YOUR GOAL
An exact copy of the listing below is required, minus its pictures.

INPUT FOR THIS TASK
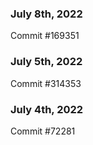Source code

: ### July 8th, 2022

Commit #169351

### July 5th, 2022

Commit #314353


### July 4th, 2022

Commit #72281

WRITTEN RESPONSE
Source code

: ### July 8th, 2022

Commit #169351

### July 5th, 2022

Commit #314353


### July 4th, 2022

Commit #72281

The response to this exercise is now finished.